• **PROBLEM DETAILS**
Please read the records below and return each line holding the string "following".

• **TASK MATERIAL**
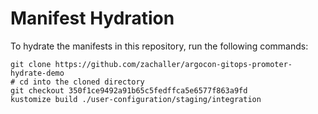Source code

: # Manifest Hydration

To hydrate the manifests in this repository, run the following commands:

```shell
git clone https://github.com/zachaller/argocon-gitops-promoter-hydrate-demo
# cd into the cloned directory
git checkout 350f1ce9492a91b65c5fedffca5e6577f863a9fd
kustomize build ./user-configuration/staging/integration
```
* * *
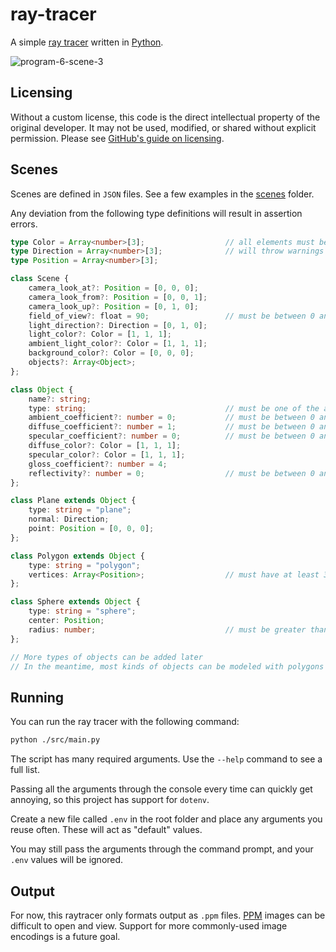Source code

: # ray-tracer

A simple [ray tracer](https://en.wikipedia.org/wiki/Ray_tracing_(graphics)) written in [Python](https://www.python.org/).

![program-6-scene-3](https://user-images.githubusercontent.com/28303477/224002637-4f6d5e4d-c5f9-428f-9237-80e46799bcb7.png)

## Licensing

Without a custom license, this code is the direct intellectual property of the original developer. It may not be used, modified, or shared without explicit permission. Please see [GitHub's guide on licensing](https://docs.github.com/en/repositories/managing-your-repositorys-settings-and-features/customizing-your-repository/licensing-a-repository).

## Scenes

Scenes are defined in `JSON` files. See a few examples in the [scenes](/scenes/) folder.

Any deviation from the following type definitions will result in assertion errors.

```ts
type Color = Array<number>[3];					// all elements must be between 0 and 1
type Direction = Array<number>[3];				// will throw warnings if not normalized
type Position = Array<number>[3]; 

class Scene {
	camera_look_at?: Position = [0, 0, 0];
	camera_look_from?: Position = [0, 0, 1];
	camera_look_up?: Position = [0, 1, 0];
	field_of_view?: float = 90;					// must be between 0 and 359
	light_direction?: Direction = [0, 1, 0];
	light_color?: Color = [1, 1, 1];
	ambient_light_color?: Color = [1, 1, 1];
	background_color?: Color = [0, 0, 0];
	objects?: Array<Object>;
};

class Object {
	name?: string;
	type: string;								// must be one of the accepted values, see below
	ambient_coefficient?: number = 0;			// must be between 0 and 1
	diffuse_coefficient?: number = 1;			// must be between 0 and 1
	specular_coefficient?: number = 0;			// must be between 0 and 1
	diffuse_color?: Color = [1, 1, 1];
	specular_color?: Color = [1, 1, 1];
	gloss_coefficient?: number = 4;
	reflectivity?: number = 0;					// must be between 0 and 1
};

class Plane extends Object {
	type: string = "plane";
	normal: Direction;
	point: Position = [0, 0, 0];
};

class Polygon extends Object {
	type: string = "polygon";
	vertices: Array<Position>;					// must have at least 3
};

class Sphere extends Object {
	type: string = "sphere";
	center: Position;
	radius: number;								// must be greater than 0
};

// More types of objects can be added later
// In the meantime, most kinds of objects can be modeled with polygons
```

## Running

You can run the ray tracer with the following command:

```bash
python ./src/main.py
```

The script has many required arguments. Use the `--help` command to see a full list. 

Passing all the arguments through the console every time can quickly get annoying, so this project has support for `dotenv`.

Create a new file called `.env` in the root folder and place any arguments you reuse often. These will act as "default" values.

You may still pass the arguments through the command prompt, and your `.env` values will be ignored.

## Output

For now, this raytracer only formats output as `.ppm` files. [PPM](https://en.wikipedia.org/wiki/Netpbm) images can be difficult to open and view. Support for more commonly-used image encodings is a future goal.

• **EXERCISE RESPONSE**
To hydrate the manifests in this repository, run the following commands:
Any deviation from the following type definitions will result in assertion errors.
You can run the ray tracer with the following command:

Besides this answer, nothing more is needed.